Greece now requests 3.4 billion euros (Dh17.16 billion) from Brussels for its bailout, lest the IMF intervenes. Germany says condescendingly that it will not give Greece a cent. But the more important question beyond overcoming inter-European squabbling is that whenever European tax-payers' money is going abroad, it is going mainly to lost causes and to the waste of long wars.

European nation-states have long looked across the Atlantic to seek guidance in their respective foreign policies. For decades, the formulation of European foreign policy was essentially synonymous to joining the security-defence supra-national structure of Nato. European adherence to Nato strategy emerged as a result of an acclaimed historical indebtedness to the US for saving it from Nazism and then from years of synchronising political priorities during the Cold War with Communism.

Europe and the US remain each other's most important commercial partners with an approximately $2.5 trillion (Dh9.19 trillion) trade per annum. But having stumbled into the 21st century after the relative upheaval following the break-up of the USSR in the 1990s, Europe failed to see that the international equation was shifting: new economies in China and India were emerging rapidly and the special trans-Atlantic alliance was no longer as relevant. Europe was being used to fund distant military operations that they joined, not led, in the Gulf and Central Asia.

‘Payer' rather than ‘player'

Europe is quite happy to go along with being the "payer" rather than the main "player". Former high representative for the Council of Europe, Javier Solana, further showed Europe's inadequacies abroad with his attempts to play a role in the Gulf. While his efforts to negotiate with Iran flopped, the Palestinian case still remains the most flagrant example of counter-productive EU policies.

Solana deployed two Common Security and Defence Policy (CSDP) missions that have been largely ineffective: the monitoring mission meant for the Rafah crossing between Egypt and Gaza has been suspended for years; while the police reform mission only operates in the West Bank both therefore further divide the Palestinians' polity and consolidate the fragmentation of Palestinian territory.

On the "humanitarian" level, the European Commission takes pride in being the largest donor to the Palestinian people, contributing around half a billion euros a year. Most meaningful construction projects, such as Rafah International Airport, were also paid for by European tax-payer money and destroyed by Israel.

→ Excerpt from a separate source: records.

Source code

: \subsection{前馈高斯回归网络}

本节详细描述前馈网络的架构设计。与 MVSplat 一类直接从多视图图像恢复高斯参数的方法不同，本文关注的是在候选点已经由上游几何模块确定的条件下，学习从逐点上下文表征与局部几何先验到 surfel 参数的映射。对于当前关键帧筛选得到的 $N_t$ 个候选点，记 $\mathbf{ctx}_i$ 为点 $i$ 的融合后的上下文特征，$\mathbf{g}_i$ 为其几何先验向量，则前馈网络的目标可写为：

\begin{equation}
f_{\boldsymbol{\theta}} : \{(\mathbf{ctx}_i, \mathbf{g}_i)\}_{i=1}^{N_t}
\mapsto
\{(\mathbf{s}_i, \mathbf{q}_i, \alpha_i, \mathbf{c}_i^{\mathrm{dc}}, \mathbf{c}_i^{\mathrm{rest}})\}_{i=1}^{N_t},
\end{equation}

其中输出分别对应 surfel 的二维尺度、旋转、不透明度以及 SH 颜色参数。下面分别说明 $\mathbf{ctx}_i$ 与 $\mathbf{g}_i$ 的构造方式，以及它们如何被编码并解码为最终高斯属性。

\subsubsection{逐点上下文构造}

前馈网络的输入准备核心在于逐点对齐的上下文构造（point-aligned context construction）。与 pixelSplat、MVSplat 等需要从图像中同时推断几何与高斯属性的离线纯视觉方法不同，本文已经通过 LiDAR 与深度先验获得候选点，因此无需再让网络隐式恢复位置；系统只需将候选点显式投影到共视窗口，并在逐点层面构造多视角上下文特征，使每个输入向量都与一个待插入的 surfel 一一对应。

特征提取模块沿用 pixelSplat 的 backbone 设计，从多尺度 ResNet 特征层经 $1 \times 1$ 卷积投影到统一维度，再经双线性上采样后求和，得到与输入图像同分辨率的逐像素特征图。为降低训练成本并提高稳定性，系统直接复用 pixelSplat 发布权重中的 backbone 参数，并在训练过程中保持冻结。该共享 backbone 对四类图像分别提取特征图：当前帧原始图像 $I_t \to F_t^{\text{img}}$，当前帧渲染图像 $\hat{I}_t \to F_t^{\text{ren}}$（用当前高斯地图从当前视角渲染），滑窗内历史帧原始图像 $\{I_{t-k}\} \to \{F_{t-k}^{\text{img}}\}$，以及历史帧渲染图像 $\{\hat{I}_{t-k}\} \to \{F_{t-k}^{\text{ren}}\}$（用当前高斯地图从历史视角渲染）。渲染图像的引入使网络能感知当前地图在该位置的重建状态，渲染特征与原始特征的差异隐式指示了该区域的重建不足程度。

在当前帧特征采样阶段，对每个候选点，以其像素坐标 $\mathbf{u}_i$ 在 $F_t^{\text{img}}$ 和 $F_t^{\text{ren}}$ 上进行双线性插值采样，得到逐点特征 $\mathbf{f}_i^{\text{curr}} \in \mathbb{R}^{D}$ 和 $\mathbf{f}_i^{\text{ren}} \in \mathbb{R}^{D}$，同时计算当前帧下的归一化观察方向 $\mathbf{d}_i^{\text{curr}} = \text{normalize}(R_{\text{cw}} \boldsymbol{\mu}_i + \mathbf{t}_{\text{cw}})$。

In fairness to the Scandinavians who have consistently advanced the "peace process", the Swedish Presidency of the European Union condemned in late 2009 the illegal nature under international law of Israel building colonies on Palestinian land, whether in Occupied East Jerusalem or the West Bank, and said that the status of Occupied Jerusalem should be resolved as the "future capital of two States". This is European "constructive ambiguity" in action. Israel hardly pays any attention to US complaints, so any ways: why listen to the EU?

In today's globalised world, to paraphrase Borges on dreams, peripheries are nowhere; centres (of conflict) are everywhere: Europe is also embroiled in those fuzzy far-off wars in Afghanistan and Iraq. As the first EU Foreign Minister, Baroness Catherine Ashton, prepares to create a team of astute diplomats to form the new ‘External Action Services' next month, she will have to come out with a new pro-active and strategic EU foreign policy one that reflects Europe's interests most: energy security.

‘External action'

Don't hold your breath: all this talk about the Lisbon Treaty creating an EU foreign minister may simply show how Europe formulates its new "external action" according to the same-old US-security parameters. But rather than buttressing the declining power of the US, Ashton could see to cleaning up the European fortress, downsizing foreign deployments and focusing on what's closest to home: its neighbourhood policy around the Mediterranean and relations with Russia both arenas have tremendous sources of energy, which can provide great potential security for Europe.